Последний период в своей жизни он был особенно мрачен. Да и в книге последней он уже не надеется на победу земную. Его новый герой, Дмитрий Климов, победитель зла, приходит откуда-то из другого мира, то ли из будущего, то ли из мира ангелов. Он способен выручать людей, но что же так беспомощны сами люди? Вот вопрос — мучающий Анатолия Афанасьева. Люди были согласны на Ельцина, на нищету, на закрытие всех предприятий, их же кормящих. Люди сами ликвидировали свою могучую страну. Ему были непонятны такие люди.
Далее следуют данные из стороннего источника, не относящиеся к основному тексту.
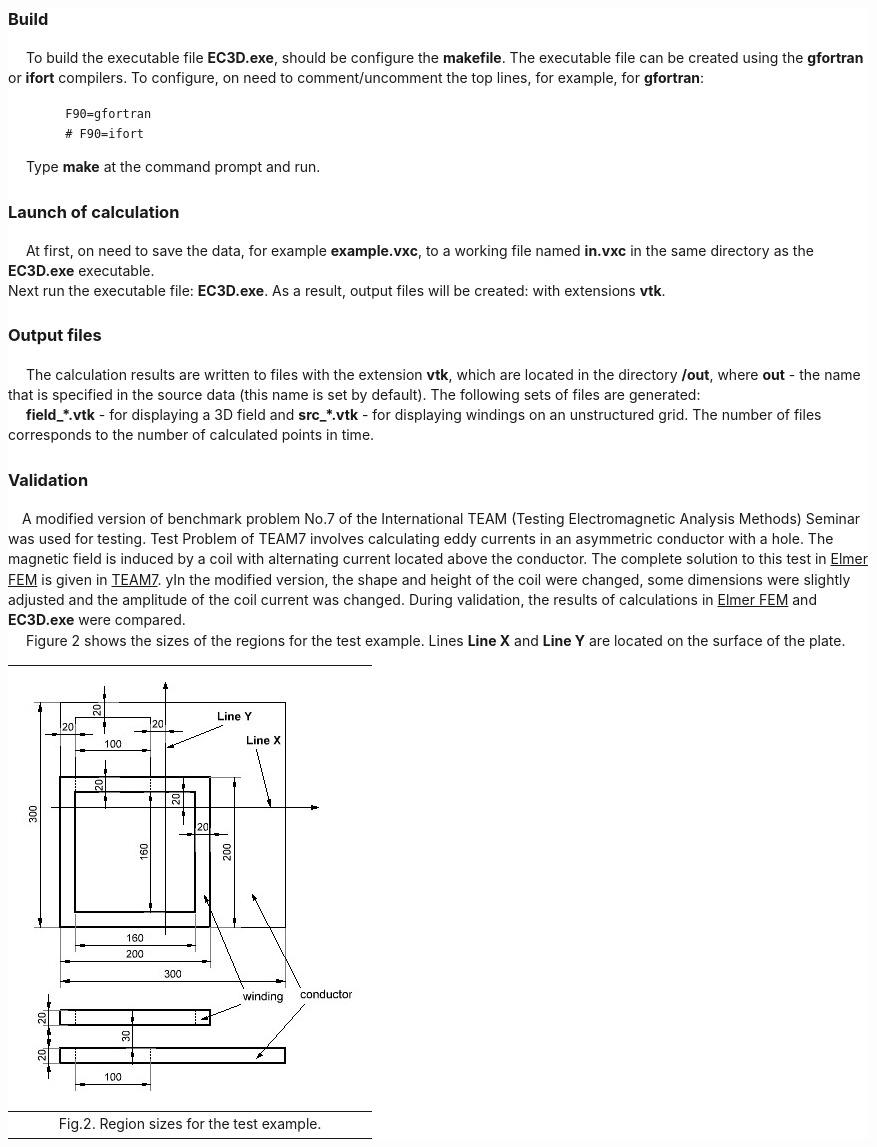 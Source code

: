 ### Build  
&emsp; To build the  executable file **EC3D.exe**, should be configure the **makefile**. The executable file can be created using the **gfortran** or **ifort** compilers. To configure, on need to comment/uncomment the top lines, for example, for  **gfortran**:   
```
        F90=gfortran  
        # F90=ifort
```  
&emsp; Type **make** at the command prompt and run.  

### Launch of calculation  
&emsp; At first, on need to save the data, for example **example.vxc**, to a working file named **in.vxc** in the same directory as the **EC3D.exe** executable.  
Next run the executable file: **EC3D.exe**. As a result, output files will be created: with extensions  **vtk**. 

### Output files 
&emsp; The calculation results are written to files with the extension **vtk**, which are located in the directory **/out**, where **out** - the name that is specified in the source data (this name is set by default). The following sets of files are generated:  
&emsp; **field_\*.vtk** - for displaying a 3D field and **src_\*.vtk** - for displaying windings on an unstructured grid. The number of files corresponds to the number of calculated points in time.

### Validation

&emsp;A modified version of benchmark problem No.7 of the International TEAM (Testing Electromagnetic Analysis Methods) Seminar was used for testing.  Test Problem of TEAM7 involves calculating eddy currents in an asymmetric conductor with a hole. The magnetic field is induced by a coil with alternating current located above the conductor. The complete solution to this test in [Elmer FEM](https://www.elmerfem.org/blog/binaries) is given in  [TEAM7](https://github.com/ElmerCSC/elmer-elmag/tree/main/TEAM7). уIn the modified version, the shape and height of the coil were changed, some dimensions were slightly adjusted and the amplitude of the coil current was changed. During validation, the results of calculations in [Elmer FEM](https://www.elmerfem.org/blog/binaries) and **EC3D.exe** were compared.  
&emsp; <a id="Fig.2">Figure 2</a> shows the sizes of the regions for the test example. Lines **Line X** and **Line Y** are located on the surface of the plate. 

| ![ ](./img/domain_size.jpg)              |
|  :-:                                     |
| Fig.2. Region sizes for the test example.|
Может быть, это непонимание пассивности целого народа и вывело Афанасьева к новым срывам, к одиночеству, к смерти? Он шёл сам навстречу ей, загоняя себя в тупик своими демоническими книгами. Скопище монстров со страниц его последних произведений наваливалось на него по ночам. Ведь победитель-то его был романтически выдуман, как принц из сказки, как витязь из народной былины, а монстры были живые, из нашей криминальной повседневности... И смерть нашла его, пожалуй, самого молодого из той былой когорты сорокалетних прозаиков. Смерть его победила...
Вот они передо мной на полке, книги Анатолия Афанасьева, выстроенные в один ряд. Они уже обрели свою собственную значимость и живут отдельно от своего автора.
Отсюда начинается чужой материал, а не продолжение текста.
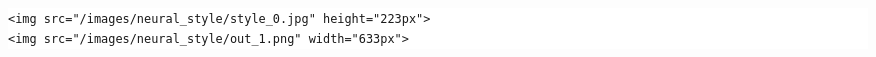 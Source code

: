     <img src="/images/neural_style/style_0.jpg" height="223px">
    <img src="/images/neural_style/out_1.png" width="633px">
   </div>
Может быть, книги его, выстроенные в ряд, и помогут другим победить зло? Всё-таки, звонит же колокол в душе у каждого, даже самого заблудшего, и это колокол добра и веры, веры и надежды, надежды и любви.
Может быть именно такая, непримиримая ко злу, проза — и есть настоящая православная проза? Может быть, такую непримиримость и ждет от нас Господь?
6 июня этого года Анатолию Афанасьеву исполнилось бы 70 лет. Доживи он до наших дней, успокоился бы он? Примирился с нашей нынешней, всё такой же фальшивой, действительностью? Думаю, нет. Книги бы его становились еще злей и беспощадней. Он не стал бы прогуливаться по московским бульварам с либеральствующей публикой, которую люто ненавидел; но и к чиновному миру он никогда бы не примкнул. Где нынче найти место таким, как он, народолюбцам, державникам и борцам за справедливость? На обломках нынешних патриотических русских движений он, как близкий ему по духу Юрий Петухов, держался бы одиноким рыцарем, одним из последних солдат Великой России.